Apesar da alegoria, nem por isso fica de fora a dimensão gráfica da violência (o rótulo “terror de guerra” não lhe assentaria mal), portanto realista, exibindo-se cadáveres despedaçados e mortes sangrentas. Na linha do seu melhor trabalho até então (Fim de Turno), o realizador norte-americano mantém a pujança nas sequências de acção, expectáveis neste género de produção e vibrantes quanto baste para deixar o espectador em suspenso, ao passo que a presença de efeitos criados digitalmente é subtil e nunca compromete a credibilidade da acção, dos cenários e muito menos do rigor histórico do equipamento bélico, que desde os Sherman americanos aos Panzer alemães foi cedido por museus para a rodagem.

Mas se, por um lado, Ayer mantém a identidade nos aspectos referidos, por outro, esta é de longe a sua realização com maior profundidade emocional, que surpreende precisamente pela vertente mais poética e metafórica. É expressão disso mesmo a presença simbólica do cavalo branco no início e no final (esse ser de pureza, bravura e liberdade que comove até o mais duro dos militares), a sequência de planos sobrepostos e sem som adornados apenas pela (magnificamente soturna) banda sonora de Steven Price ou a textura que dezenas de aviões formam no céu.
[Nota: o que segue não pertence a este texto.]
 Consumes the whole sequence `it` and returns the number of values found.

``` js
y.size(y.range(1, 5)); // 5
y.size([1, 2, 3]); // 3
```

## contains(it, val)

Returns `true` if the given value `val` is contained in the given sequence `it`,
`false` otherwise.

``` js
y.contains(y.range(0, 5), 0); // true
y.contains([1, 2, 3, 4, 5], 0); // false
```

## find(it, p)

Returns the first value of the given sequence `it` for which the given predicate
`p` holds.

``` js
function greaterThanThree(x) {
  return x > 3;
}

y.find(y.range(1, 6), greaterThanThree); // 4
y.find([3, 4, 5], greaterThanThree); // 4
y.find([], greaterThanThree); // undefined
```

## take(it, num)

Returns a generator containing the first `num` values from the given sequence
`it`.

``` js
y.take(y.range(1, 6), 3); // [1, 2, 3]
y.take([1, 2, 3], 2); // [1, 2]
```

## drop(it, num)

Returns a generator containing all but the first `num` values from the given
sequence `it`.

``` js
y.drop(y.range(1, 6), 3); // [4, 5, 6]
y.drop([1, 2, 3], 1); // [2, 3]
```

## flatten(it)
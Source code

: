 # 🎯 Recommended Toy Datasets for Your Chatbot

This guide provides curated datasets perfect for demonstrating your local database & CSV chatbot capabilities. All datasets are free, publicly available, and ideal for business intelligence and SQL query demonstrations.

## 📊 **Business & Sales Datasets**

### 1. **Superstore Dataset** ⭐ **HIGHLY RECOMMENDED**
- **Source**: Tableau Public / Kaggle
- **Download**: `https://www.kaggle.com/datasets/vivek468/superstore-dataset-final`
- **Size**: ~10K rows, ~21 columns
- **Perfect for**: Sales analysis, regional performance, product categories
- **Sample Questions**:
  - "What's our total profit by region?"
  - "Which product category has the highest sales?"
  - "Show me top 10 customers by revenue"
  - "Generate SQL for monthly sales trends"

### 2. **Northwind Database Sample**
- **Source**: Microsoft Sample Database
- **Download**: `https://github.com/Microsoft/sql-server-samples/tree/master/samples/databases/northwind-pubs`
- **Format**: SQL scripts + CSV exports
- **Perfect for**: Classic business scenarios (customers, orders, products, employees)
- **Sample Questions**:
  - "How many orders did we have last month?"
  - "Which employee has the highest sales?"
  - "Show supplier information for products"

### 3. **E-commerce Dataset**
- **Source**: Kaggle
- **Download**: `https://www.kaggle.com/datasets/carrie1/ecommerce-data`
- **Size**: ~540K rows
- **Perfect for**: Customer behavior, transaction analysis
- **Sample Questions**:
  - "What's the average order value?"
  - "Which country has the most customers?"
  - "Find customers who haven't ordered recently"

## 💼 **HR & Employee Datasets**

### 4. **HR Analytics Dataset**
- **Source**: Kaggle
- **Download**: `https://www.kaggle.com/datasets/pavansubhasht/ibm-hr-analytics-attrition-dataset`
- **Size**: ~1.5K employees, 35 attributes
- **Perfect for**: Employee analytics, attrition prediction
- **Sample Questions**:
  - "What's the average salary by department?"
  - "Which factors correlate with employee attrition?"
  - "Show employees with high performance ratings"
A fotografia, dominada pelos castanhos e cinzentos sem vida, apenas quebrados por ocasionais explosões, rastos de tiros ou pelo genérico, em vermelho-sangue, acentua um ambiente pesaroso em que o próprio material bélico por vezes se torna personagem: não só é o caso do emblemático tanque “Fúria” mas também dos demais, captados junto ao solo esmagando tudo à sua passagem.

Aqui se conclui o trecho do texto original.